Now, I'd basically been inactive work-wise since March 24th until May 5th, which is when I was staffed to a new project. I didn't travel to the client site until the next week, May 12th, as the week of May 5th was spent reading up on the project's background and other documentation. Technically, then, I spent seven weeks on the bench. Yeah I was working, but doing training on your laptop out of your bedroom and having the luxury of taking a break for a walk in the park -- as long as you put in eight honest hours -- is a far cry from flying out at ungodly hours and working 10 - 12 hour days in a bustling, chaotic and frankly critical situation.

So what happened during those seven weeks? I started going to the gym regularly again. I learned me some skills. I received less-than-positive news about my Business School application (there's always next year). I reviewed a few games (though I really should have been kept more busy than I was, ahem). I poked a little at my website's design. I hung out with friends more regularly. I threw Rock Band parties. I discovered a weekly Guitar Hero tournament -- the prizes are free shots every time you advance a round -- and met some really fun people. I woke up at nine in the morning, put in my hours, and was out in the sunlight of the late afternoon every day of the week.

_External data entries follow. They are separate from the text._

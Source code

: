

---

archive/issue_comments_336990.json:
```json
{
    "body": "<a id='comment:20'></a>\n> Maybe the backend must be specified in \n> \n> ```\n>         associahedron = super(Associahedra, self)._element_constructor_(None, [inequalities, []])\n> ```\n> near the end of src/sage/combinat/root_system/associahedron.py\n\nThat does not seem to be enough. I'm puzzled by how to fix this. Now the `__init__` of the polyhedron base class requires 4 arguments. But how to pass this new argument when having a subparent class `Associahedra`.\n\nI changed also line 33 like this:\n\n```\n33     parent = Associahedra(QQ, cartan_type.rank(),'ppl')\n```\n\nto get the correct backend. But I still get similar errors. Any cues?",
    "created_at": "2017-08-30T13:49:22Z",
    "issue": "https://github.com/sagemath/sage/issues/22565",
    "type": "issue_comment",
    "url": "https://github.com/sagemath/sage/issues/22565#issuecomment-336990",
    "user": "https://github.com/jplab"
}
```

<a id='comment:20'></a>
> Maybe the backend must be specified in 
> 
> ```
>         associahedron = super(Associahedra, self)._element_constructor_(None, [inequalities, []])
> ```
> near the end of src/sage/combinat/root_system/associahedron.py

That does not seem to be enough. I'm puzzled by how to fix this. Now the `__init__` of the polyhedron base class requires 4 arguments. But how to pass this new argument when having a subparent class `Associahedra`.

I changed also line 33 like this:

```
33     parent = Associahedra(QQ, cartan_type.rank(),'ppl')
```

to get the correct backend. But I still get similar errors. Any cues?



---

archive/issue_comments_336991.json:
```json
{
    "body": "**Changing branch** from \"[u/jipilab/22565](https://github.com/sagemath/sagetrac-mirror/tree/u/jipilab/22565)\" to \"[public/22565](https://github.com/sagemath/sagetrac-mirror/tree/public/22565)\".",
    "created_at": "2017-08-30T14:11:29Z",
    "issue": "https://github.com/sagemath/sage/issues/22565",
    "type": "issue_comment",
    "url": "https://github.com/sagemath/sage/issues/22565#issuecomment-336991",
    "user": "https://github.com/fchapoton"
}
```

After seven weeks of this, I went to Pittsburgh for my first week. I got up at 6AM to catch an 8:30AM flight at Kennedy, which is much better than waking up at 5AM as in months past (that hour makes a difference). After my first day, I had some energy to run a full court basketball game, though I was woefully out of basketball shape at that point. On Tuesday, though, I came into my room not wanting to do anything. ANYTHING. I didn't want to check email. I didn't want to study more for my GMATs. I didn't want to play Phoenix Wright: Trials and Tribulations on my DS (that's the last game in its trilogy and I've been trying to finish it for quite some time). I didn't want to read more about my project. I was too goddamn tired and just wanted to watch the basketball game. Wednesday night after work, I just plum fell asleep before midnight with my DS open and the TV on. I woke up not knowing who won the game (it was the Lakers) and found my DS with its battery entirely drained.

Ok, so that's weird, because I just had seven glorious weeks of not-work and rejuvenation.

This past Tuesday night, my second Tuesday on the job, it happened again. Only this time, it wasn't before midnight -- it was before 10PM. This was during the Celtics-Pistons game. I was lying on the couch and had my laptop open to do work. I only remember drifting in and out, opening my eyes and just barely seeing Kevin Garnett hitting a jumper from 19 feet out, then fading out again. Then in, another KG jumper, then out. Rinse, repeat. I woke up with a drained laptop battery and the post-game press conferences on ESPN.

Why in shit's name am I this tired after almost two months of the most relaxed job in the world? Is seven straight weeks of that really not enough to combat three years flying back and forth / making a 2-hour rail commute? And mind you, I *did* take real family vacations during those years, so it's not like I went straight through without rest.